For the entries that follow, restate word for word the line containing "the test suite.", the line containing "5. **Name a use case for a static method**", and every line that lies between them.

■ **DATA SUPPLIED**
* * *

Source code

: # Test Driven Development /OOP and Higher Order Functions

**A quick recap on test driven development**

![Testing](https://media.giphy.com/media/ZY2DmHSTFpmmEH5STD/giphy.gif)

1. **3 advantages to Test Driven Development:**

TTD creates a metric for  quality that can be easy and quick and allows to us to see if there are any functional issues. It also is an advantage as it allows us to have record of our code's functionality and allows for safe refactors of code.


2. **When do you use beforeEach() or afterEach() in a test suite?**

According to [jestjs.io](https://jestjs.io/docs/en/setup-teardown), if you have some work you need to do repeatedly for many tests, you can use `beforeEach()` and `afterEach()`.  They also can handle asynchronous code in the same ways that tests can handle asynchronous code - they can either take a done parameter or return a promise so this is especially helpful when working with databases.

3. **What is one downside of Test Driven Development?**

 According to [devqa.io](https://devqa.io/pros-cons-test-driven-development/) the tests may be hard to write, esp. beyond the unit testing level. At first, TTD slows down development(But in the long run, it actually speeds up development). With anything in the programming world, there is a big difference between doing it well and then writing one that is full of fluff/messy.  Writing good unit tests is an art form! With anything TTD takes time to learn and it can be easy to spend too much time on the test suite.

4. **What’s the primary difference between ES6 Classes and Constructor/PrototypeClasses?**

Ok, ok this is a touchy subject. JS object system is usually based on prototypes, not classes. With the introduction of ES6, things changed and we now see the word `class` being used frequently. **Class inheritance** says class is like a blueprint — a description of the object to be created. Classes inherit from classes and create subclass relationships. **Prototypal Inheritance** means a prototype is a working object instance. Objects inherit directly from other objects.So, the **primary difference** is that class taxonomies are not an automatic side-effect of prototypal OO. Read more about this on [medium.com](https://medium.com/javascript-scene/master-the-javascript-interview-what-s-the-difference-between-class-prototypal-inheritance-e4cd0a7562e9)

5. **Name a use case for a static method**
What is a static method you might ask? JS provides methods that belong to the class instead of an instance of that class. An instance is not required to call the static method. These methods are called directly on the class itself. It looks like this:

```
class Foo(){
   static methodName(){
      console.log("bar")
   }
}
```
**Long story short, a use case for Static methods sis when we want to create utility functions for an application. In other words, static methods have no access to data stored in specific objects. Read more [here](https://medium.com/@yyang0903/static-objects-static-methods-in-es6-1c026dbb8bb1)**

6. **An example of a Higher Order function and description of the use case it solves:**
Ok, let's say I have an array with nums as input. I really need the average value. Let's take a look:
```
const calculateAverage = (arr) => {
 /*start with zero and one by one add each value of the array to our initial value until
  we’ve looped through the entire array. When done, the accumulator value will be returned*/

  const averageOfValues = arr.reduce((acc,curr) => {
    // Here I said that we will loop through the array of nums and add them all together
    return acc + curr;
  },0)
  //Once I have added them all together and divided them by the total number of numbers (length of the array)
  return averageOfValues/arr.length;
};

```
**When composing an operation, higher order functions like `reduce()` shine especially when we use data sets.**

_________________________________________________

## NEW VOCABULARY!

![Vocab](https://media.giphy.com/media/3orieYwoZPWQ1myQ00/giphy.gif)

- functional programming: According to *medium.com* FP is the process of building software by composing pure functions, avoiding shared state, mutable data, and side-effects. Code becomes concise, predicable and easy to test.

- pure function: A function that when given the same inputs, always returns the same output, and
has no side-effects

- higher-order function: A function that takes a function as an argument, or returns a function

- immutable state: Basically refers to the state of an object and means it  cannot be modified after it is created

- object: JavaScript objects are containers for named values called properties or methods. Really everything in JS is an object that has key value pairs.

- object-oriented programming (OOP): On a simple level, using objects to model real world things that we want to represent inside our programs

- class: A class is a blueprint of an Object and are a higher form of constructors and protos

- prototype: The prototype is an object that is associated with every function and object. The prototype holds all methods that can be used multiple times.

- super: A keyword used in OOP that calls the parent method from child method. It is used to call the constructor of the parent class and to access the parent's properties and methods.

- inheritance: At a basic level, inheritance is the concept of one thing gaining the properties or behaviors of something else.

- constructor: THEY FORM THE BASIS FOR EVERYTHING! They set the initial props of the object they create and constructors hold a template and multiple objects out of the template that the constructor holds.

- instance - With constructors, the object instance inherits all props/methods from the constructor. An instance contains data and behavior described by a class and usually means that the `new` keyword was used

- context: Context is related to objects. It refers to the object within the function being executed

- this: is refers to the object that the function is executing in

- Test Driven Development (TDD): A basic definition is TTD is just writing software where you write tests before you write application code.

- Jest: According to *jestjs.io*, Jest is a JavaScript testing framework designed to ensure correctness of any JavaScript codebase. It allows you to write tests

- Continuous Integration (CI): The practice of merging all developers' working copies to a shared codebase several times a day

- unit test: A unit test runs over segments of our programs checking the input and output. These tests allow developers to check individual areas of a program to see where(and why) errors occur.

* * *

■ **TASK OUTPUT**
 According to [devqa.io](https://devqa.io/pros-cons-test-driven-development/) the tests may be hard to write, esp. beyond the unit testing level. At first, TTD slows down development(But in the long run, it actually speeds up development). With anything in the programming world, there is a big difference between doing it well and then writing one that is full of fluff/messy.  Writing good unit tests is an art form! With anything TTD takes time to learn and it can be easy to spend too much time on the test suite.

4. **What’s the primary difference between ES6 Classes and Constructor/PrototypeClasses?**

Ok, ok this is a touchy subject. JS object system is usually based on prototypes, not classes. With the introduction of ES6, things changed and we now see the word `class` being used frequently. **Class inheritance** says class is like a blueprint — a description of the object to be created. Classes inherit from classes and create subclass relationships. **Prototypal Inheritance** means a prototype is a working object instance. Objects inherit directly from other objects.So, the **primary difference** is that class taxonomies are not an automatic side-effect of prototypal OO. Read more about this on [medium.com](https://medium.com/javascript-scene/master-the-javascript-interview-what-s-the-difference-between-class-prototypal-inheritance-e4cd0a7562e9)

5. **Name a use case for a static method**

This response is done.